Anthea had banished Raymond’s blue checked duvet to the dressing room and taken off her rainbow-woven dress and her hairpiece. Now in a white smocked dressing gown, with her blond curls brushed off her tear-stained face, she looked about fourteen. Giddy with relief that the skeleton had finally emerged from the closet and turned out so pretty, talented and nicely spoken, she was now busily re-editing events to show what humiliation and dreadful deprivation she had suffered to ensure Emerald a better life.
‘Ay was only nineteen and a virgin when Sir Raymond seduced me. After one night of love-making to comfort him, I fell pregnant. My parents threw me out, I had no home, no money, all I wanted was you to have a better chance in life than me. Single mothers were treated like scum in those days. Nurses in the maternity ward, social workers, the nuns at the adoption society were all the same.’
Anthea’s voice was rising, her fingers drumming on the bedside table in time to the deluge outside.
‘You poor thing,’ wailed Emerald. ‘But tell me about the rest of the family. You’re so pretty, I must have loads of glamorous cousins, uncles and aunts.’
‘Not very exciting,’ said Anthea firmly. ‘My grandmother was dying of cancer at the time, everyone was terrified she’d find out. Ay
had to visit her in hospital in baggy jumpers.’
‘Where was I born? How much did I weigh?’ Emerald was desperate for information.
‘Four and a half pounds. The birth was dreadfully long and difficult. I was utterly exhausted. I remember catching a last glimpse of your tiny hands through the window but I don’t recall signing the papers or driving away. I blocked out the whole heart-rending experience.’
‘You poor thing,’ moaned Emerald, patting her new mother’s shoulders. But a faint voice of disquiet kept saying, I suffered too, I’ve had a terrible time.
Anthea seemed more interested in learning about Patience.
‘Well, they certainly didn’t match us physically,’ admitted Emerald disloyally, ‘she’s large, red-faced and horsey. There was usually a bridle hanging from the bed, and dogs in it.’

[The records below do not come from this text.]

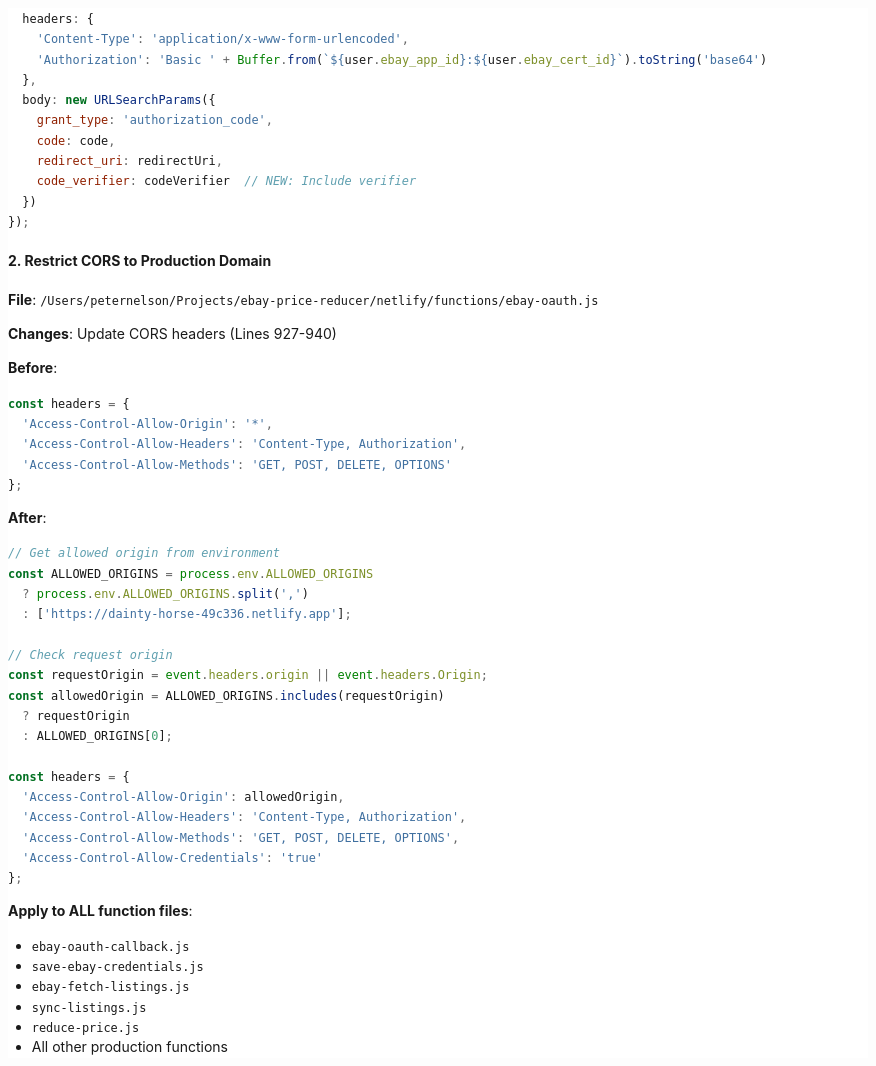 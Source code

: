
 ```javascript
  headers: {
    'Content-Type': 'application/x-www-form-urlencoded',
    'Authorization': 'Basic ' + Buffer.from(`${user.ebay_app_id}:${user.ebay_cert_id}`).toString('base64')
  },
  body: new URLSearchParams({
    grant_type: 'authorization_code',
    code: code,
    redirect_uri: redirectUri,
    code_verifier: codeVerifier  // NEW: Include verifier
  })
});
```

#### 2. Restrict CORS to Production Domain

**File**: `/Users/peternelson/Projects/ebay-price-reducer/netlify/functions/ebay-oauth.js`

**Changes**: Update CORS headers (Lines 927-940)

**Before**:
```javascript
const headers = {
  'Access-Control-Allow-Origin': '*',
  'Access-Control-Allow-Headers': 'Content-Type, Authorization',
  'Access-Control-Allow-Methods': 'GET, POST, DELETE, OPTIONS'
};
```

**After**:
```javascript
// Get allowed origin from environment
const ALLOWED_ORIGINS = process.env.ALLOWED_ORIGINS
  ? process.env.ALLOWED_ORIGINS.split(',')
  : ['https://dainty-horse-49c336.netlify.app'];

// Check request origin
const requestOrigin = event.headers.origin || event.headers.Origin;
const allowedOrigin = ALLOWED_ORIGINS.includes(requestOrigin)
  ? requestOrigin
  : ALLOWED_ORIGINS[0];

const headers = {
  'Access-Control-Allow-Origin': allowedOrigin,
  'Access-Control-Allow-Headers': 'Content-Type, Authorization',
  'Access-Control-Allow-Methods': 'GET, POST, DELETE, OPTIONS',
  'Access-Control-Allow-Credentials': 'true'
};
```

**Apply to ALL function files**:
- `ebay-oauth-callback.js`
- `save-ebay-credentials.js`
- `ebay-fetch-listings.js`
- `sync-listings.js`
- `reduce-price.js`
- All other production functions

‘Ugh!’ said Anthea, who only allowed Nina Campbell’s toile de Jouy monkeys and parrots into her bedroom. ‘What did she tell you about me?’
‘Your name, and that the adoption society said that you were beautiful, young, very brave and er – working in a gallery.’
‘I was brave,’ agreed Anthea, topping up Emerald’s glass. ‘I sustained myself through the dark days in a ghastly bed-sitter, dreaming of you growing up in a lovely airy home with the sun pouring through the windows, probably designed by your father.’
‘Daddy was in the army,’ said Emerald, perplexed.
‘They lied to me!’ Anthea pleated the counterpane in fury. ‘The adoption society swore you were going to a charming architect and his wife, who’d never need to work, but did a lot for charity. I’d never have signed the papers if I’d known you were going to be shunted from one army billet to another.’
She’ll flip if she finds out Daddy’s driving a minicab and Mummy’s working in a pub, thought Emerald. Then, desperate to change the subject: ‘I always found it difficult to talk to them about adoption.’
‘My parents would never let me mention you,’ countered Anthea. ‘I couldn’t even discuss you with Raymond. Having Dicky and Dora made me realize the extent of my loss. I had to pretend they were my first babies; everyone gave me advice. I wanted to scream, “I’ve been down that road”, but I had to bite my tongue.